The placement of Kounellis’ “Edizione Notturna” next to Christo’s “Package” allows some parallels to be drawn between the two artists. Kounellis, born in Greece in 1936, moved to Italy in 1956 and became a prominent member of the arte povera movement. The movement, so-called for its use of poor, throwaway materials such as twigs and detritus, was most active from 1967 until 1972.
This 1987 collage echoes the movement’s critique of exalted traditional materials such as oil, canvas, bronze, and marble, and especially denounces art’s sacredness through its creation. Schellmann, in an email to the author, related that upon his visit to Kounellis’ studio, the artist “took a drawing that he felt was appropriate for the subject, tore it in two parts (‘sacrificed’ it) and placed them on the newspaper of that day. He then asked me to buy 100 of this issue of the newspaper (for the edition) and to have the two-part drawing printed.”
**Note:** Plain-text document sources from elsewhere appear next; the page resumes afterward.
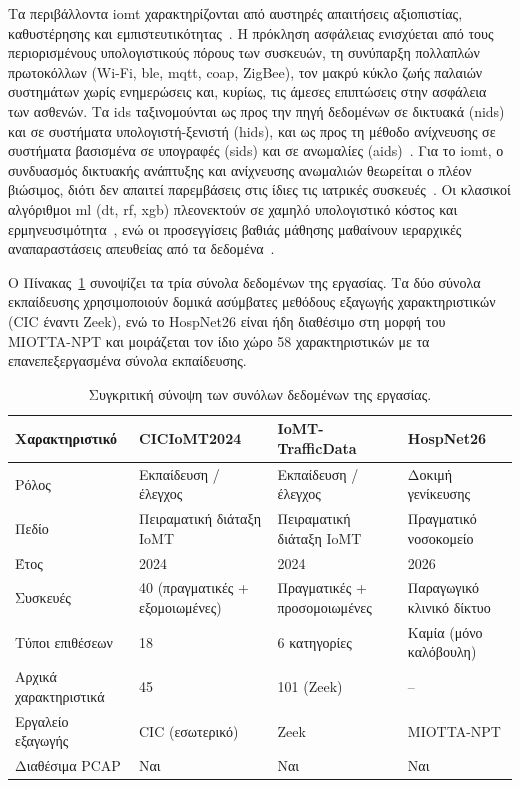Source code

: 

Τα περιβάλλοντα \gls{iomt} χαρακτηρίζονται από αυστηρές απαιτήσεις αξιοπιστίας, καθυστέρησης και εμπιστευτικότητας~\cite{dimitrov2016medical}. Η πρόκληση ασφάλειας ενισχύεται από τους περιορισμένους υπολογιστικούς πόρους των συσκευών, τη συνύπαρξη πολλαπλών πρωτοκόλλων (Wi-Fi, \gls{ble}, \gls{mqtt}, \gls{coap}, ZigBee), τον μακρύ κύκλο ζωής παλαιών συστημάτων χωρίς ενημερώσεις και, κυρίως, τις άμεσες επιπτώσεις στην ασφάλεια των ασθενών. Τα \gls{ids} ταξινομούνται ως προς την πηγή δεδομένων σε δικτυακά (\gls{nids}) και σε συστήματα υπολογιστή-ξενιστή (\gls{hids}), και ως προς τη μέθοδο ανίχνευσης σε συστήματα βασισμένα σε υπογραφές (\gls{sids}) και σε ανωμαλίες (\gls{aids})~\cite{khraisat2019survey}. Για το \gls{iomt}, ο συνδυασμός δικτυακής ανάπτυξης και ανίχνευσης ανωμαλιών θεωρείται ο πλέον βιώσιμος, διότι δεν απαιτεί παρεμβάσεις στις ίδιες τις ιατρικές συσκευές~\cite{domenech2024ensuring, weber2023attack}. Οι κλασικοί αλγόριθμοι \gls{ml} (\gls{dt}, \gls{rf}, \gls{xgb}) πλεονεκτούν σε χαμηλό υπολογιστικό κόστος και ερμηνευσιμότητα~\cite{heidari2023iot}, ενώ οι προσεγγίσεις βαθιάς μάθησης μαθαίνουν ιεραρχικές αναπαραστάσεις απευθείας από τα δεδομένα~\cite{lopez2025nprint}.


Ο Πίνακας~\ref{gr:tab:datasets} συνοψίζει τα τρία σύνολα δεδομένων της εργασίας. Τα δύο σύνολα εκπαίδευσης χρησιμοποιούν δομικά ασύμβατες μεθόδους εξαγωγής χαρακτηριστικών (CIC έναντι Zeek), ενώ το HospNet26 είναι ήδη διαθέσιμο στη μορφή του MIOTTA-NPT και μοιράζεται τον ίδιο χώρο 58 χαρακτηριστικών με τα επανεπεξεργασμένα σύνολα εκπαίδευσης.

\begin{table}[!htbp]
\centering
\caption[]{Συγκριτική σύνοψη των συνόλων δεδομένων της εργασίας.}
\label{gr:tab:datasets}
\small
\begin{tabularx}{\textwidth}{@{}l X X X@{}}
\toprule
\textbf{Χαρακτηριστικό} & \textbf{CICIoMT2024} & \textbf{IoMT-TrafficData} & \textbf{HospNet26} \\
\midrule
Ρόλος & Εκπαίδευση / έλεγχος & Εκπαίδευση / έλεγχος & Δοκιμή γενίκευσης \\
Πεδίο & Πειραματική διάταξη IoMT & Πειραματική διάταξη IoMT & Πραγματικό νοσοκομείο \\
Έτος & 2024 & 2024 & 2026 \\
Συσκευές & 40 (πραγματικές + εξομοιωμένες) & Πραγματικές + προσομοιωμένες & Παραγωγικό κλινικό δίκτυο \\
Τύποι επιθέσεων & 18 & 6 κατηγορίες & Καμία (μόνο καλόβουλη) \\
Αρχικά χαρακτηριστικά & 45 & 101 (Zeek) & -- \\
Εργαλείο εξαγωγής & CIC (εσωτερικό) & Zeek & MIOTTA-NPT \\
Διαθέσιμα PCAP & Ναι & Ναι & Ναι \\
\bottomrule
\end{tabularx}
\end{table}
Christo and Jeanne-Claude’s installations were expensive, monumental projects that created and transformed environments. Their work highlighted beauty in nature through brief installations that, like rainbows, begged to be seen quickly. Kounellis’ work, while often also transformative, was generally made with cheaper materials and displayed mainly in interior spaces, most famously when he displayed 12 living horses in a gallery.
Where Christo and Jeanne-Claude brought items from the inside out, Kounellis brought items from the outside in, such as by taking a newspaper from his doorstep and framing it. The artists’ works both show that no matter what resources one has, whether 3,500 meters of rope or a newspaper, art, can be made.